* Exercise prompt *
Each line in the listing below that contains "where" should be returned.

* Exercise materials *

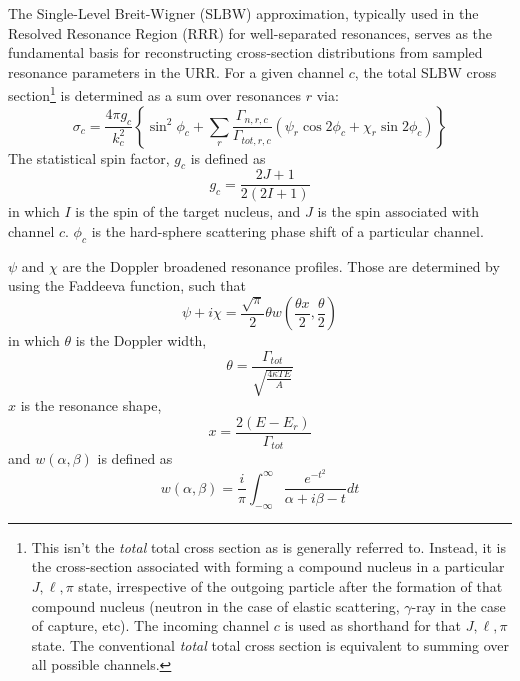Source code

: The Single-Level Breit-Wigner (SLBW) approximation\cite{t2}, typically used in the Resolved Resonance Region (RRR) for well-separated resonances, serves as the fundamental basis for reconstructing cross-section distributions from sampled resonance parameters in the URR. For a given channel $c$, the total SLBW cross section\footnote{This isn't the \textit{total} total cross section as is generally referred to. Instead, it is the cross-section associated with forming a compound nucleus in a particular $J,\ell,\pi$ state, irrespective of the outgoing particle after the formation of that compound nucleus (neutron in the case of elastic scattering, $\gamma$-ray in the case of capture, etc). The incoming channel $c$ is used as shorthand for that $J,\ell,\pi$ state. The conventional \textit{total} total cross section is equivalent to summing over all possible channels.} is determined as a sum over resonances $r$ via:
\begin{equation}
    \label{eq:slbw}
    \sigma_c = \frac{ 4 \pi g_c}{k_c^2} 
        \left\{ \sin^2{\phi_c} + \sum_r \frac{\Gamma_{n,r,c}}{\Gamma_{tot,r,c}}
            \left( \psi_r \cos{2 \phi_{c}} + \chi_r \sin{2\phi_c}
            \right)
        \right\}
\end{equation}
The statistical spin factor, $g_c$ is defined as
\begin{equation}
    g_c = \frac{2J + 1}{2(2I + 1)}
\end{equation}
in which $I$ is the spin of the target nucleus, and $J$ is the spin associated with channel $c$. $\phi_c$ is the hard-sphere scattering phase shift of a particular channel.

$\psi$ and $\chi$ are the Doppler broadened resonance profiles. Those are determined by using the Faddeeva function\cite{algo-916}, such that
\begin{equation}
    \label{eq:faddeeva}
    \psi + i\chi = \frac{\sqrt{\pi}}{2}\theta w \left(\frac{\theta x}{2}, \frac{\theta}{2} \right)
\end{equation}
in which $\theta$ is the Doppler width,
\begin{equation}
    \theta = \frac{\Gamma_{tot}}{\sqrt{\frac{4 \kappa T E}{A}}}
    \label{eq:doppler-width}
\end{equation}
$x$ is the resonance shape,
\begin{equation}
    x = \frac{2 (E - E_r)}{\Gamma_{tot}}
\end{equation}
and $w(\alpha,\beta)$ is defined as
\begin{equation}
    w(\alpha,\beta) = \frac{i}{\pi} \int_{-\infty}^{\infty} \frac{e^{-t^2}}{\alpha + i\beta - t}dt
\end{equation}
==
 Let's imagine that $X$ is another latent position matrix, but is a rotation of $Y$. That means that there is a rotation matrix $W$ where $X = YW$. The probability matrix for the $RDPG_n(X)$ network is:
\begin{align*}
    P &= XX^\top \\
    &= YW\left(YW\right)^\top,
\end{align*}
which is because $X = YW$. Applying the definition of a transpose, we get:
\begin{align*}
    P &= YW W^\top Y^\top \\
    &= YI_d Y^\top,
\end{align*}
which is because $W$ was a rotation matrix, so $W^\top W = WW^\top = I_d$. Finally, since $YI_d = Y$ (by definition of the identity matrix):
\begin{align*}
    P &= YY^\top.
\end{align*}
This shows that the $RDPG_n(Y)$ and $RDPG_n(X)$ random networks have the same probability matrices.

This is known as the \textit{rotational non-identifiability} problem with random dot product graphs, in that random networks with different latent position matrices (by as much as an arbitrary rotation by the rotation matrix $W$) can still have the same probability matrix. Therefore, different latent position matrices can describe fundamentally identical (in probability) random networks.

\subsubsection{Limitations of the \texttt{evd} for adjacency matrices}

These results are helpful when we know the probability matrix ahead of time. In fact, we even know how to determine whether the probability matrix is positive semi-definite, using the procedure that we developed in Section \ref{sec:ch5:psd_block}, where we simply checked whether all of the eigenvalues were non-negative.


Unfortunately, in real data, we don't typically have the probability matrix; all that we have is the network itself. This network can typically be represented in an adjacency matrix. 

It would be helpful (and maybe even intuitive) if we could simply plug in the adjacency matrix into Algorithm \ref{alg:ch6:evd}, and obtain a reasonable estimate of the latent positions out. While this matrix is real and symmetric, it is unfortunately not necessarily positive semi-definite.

* Completed exercise *
 Let's imagine that $X$ is another latent position matrix, but is a rotation of $Y$. That means that there is a rotation matrix $W$ where $X = YW$. The probability matrix for the $RDPG_n(X)$ network is:
These results are helpful when we know the probability matrix ahead of time. In fact, we even know how to determine whether the probability matrix is positive semi-definite, using the procedure that we developed in Section \ref{sec:ch5:psd_block}, where we simply checked whether all of the eigenvalues were non-negative.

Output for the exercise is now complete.